Students studying or vacationing abroad should avoid the current political and economic turmoil associated with southeastern Europe, specifically Greece. Greece opened Europe’s door to more than 850,000 refugees — a huge mistake.
The Guardian estimates that over another million refugees will enter Europe this year, many through Greece. For a country with a population of about 11 million, the uncontrollable inflow of refugees is disastrous to Greece and the European Union.
Unfortunately for the EU, Greece is part of the Schengen Area, a group of 26 European countries without passports or border control with each other. Basically, once the refugees are in the EU, no one knows where they will go or which country will be stuck with the consequences.

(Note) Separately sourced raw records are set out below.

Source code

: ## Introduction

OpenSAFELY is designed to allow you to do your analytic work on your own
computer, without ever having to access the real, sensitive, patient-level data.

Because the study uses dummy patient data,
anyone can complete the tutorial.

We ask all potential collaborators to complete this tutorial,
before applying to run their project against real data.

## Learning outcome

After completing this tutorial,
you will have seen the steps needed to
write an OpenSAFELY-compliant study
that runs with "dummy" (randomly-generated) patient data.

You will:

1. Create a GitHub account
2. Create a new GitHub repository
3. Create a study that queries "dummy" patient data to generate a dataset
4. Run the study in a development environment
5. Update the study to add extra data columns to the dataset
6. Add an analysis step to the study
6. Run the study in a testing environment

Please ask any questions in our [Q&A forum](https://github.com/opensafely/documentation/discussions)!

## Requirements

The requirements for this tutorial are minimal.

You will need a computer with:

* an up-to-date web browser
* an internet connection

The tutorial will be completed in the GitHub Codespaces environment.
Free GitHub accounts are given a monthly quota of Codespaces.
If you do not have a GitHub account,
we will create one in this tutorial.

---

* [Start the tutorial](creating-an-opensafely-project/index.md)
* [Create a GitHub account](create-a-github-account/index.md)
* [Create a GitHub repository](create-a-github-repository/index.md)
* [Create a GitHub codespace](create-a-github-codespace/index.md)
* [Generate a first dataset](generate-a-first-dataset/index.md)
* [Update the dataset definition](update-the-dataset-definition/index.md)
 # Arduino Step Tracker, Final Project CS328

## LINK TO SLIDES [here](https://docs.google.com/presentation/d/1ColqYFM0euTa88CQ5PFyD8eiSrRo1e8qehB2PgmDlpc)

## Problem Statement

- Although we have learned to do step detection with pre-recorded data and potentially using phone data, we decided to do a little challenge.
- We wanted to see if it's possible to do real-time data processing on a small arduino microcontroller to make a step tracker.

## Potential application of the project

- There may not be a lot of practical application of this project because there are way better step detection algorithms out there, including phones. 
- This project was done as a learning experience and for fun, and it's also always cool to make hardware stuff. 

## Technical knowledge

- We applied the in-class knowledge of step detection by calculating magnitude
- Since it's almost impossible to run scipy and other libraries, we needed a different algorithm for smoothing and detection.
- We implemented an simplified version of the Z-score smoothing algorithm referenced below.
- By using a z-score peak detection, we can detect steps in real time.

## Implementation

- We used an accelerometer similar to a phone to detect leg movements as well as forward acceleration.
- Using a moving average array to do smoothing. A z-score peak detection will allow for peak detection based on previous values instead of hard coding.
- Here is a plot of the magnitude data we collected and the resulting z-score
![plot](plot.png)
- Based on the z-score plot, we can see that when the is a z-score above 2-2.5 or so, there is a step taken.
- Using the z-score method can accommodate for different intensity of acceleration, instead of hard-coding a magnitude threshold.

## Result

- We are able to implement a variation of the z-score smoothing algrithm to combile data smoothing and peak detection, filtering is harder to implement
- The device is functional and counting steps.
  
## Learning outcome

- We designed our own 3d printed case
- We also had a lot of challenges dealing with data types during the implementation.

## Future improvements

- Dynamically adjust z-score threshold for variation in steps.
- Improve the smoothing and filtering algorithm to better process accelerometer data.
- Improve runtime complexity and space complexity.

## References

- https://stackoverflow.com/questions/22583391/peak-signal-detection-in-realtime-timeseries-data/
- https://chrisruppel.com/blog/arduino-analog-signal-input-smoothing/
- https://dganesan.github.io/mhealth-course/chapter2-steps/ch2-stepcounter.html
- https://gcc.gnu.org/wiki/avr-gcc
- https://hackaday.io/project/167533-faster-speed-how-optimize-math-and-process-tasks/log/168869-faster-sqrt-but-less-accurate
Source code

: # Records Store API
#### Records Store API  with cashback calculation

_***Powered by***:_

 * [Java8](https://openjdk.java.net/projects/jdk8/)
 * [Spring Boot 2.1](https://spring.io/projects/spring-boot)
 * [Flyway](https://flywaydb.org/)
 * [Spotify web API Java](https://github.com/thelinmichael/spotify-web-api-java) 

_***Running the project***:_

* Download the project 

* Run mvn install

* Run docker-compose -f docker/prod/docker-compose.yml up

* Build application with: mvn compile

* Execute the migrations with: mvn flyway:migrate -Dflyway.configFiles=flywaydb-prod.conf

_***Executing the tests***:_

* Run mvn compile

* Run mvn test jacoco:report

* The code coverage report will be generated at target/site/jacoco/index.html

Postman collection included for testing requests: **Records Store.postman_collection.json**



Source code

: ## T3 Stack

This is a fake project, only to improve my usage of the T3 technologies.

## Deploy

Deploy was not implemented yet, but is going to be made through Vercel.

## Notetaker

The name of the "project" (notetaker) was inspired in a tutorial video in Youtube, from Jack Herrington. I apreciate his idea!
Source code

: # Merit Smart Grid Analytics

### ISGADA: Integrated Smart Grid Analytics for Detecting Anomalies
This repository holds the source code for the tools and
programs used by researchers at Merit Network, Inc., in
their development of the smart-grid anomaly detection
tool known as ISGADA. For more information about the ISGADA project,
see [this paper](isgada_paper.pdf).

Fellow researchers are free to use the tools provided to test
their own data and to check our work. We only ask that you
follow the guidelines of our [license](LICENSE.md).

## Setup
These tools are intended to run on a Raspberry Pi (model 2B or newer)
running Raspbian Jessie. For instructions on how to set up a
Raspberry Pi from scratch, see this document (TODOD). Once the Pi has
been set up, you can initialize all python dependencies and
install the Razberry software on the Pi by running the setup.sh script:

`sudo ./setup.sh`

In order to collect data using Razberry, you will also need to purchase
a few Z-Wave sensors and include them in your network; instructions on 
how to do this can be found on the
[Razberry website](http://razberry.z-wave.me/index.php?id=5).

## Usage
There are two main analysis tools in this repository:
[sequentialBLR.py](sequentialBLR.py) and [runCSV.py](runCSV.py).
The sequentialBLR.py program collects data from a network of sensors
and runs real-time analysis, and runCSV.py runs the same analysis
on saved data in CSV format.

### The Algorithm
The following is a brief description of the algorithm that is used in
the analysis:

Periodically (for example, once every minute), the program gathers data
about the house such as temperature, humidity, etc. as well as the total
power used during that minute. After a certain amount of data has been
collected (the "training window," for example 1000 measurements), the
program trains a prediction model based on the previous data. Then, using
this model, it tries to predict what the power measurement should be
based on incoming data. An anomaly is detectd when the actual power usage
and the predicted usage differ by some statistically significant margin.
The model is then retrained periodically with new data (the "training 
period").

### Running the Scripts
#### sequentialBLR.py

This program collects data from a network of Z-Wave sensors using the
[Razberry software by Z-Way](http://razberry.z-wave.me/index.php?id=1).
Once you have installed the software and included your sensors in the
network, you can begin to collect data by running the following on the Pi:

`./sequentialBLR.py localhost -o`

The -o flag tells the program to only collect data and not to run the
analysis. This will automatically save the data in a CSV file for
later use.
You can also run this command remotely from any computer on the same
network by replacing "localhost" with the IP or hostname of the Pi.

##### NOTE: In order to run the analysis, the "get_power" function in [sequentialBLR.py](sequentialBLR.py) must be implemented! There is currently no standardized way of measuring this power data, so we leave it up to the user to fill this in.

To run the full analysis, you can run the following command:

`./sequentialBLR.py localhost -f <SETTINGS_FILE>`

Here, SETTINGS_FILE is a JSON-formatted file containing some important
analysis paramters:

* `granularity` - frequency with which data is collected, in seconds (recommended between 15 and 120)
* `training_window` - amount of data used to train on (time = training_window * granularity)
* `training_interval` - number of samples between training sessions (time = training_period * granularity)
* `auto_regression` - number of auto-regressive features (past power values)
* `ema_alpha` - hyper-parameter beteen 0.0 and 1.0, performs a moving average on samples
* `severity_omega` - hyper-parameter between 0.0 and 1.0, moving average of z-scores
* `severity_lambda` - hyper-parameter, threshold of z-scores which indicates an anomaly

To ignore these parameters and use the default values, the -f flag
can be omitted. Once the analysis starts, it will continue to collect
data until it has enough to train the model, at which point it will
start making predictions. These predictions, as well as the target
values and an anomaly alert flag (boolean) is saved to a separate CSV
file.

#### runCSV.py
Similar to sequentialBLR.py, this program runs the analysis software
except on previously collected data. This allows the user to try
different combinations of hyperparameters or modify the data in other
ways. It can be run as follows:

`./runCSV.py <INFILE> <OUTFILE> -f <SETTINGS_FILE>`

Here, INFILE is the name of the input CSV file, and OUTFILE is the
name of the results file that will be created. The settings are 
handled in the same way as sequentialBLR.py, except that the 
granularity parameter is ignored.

Some European countries are demanding Greece stop the refugees. Hungary’s prime minister, Viktor Orbán, called for walling off Greece from the rest of Europe. Rumors of other ideas include sinking the refugee boats, imprisoning refugees or imprisoning people helping refugees.
Destroying refugees’ lives should not be an option, but the EU should give Greece an ultimatum: fix the problem or exit the EU. Countries all over Europe are fed up with the violence and economic trouble the refugees bring with them, and should punish Greece for letting them in.
According to The Telegraph, 516 criminal complaints have been filed in regard to a mob attack in Cologne, Germany on New Year’s Eve with migrants being exclusively responsible. Forty percent of the complaints filed were related to sexual assaults. Women were groped, robbed and assaulted by this mob.
If Greece’s government refuses to fix the problem, its people have to take responsibility before ultra-nationalist groups have their way with the refugees. The EU should cut them off financially if they refuse to comply.
The EU and the United States should reject future refugees and remove current refugees. Europe, America and Turkey can work together to build and fund refugee camps in Turkey or other states neighboring Syria.
This will cost the United States millions, but President Barack Obama could afford this humanitarian aide if he’d stop funding the Syrian rebels. The alternative to this plan is the people in Europe becoming so fed up with the refugees that mass murder and human rights’ violations become rampant.
Here in the United States, we already have an illegal immigrant issue. If we take in more Syrian refugees, the consequences will go downhill quickly, as they have in Europe. You don’t need to house people in your country to help them, and helping them in their own country is definitely better.
Greece has not learned this lesson, but the rest of Europe is catching on quickly. But Obama and the next president could be smart and keep refugees out, or they could be stupid and let them in.
Garrett Marcel is a 22-year-old petroleum engineering senior from Houma, Louisiana.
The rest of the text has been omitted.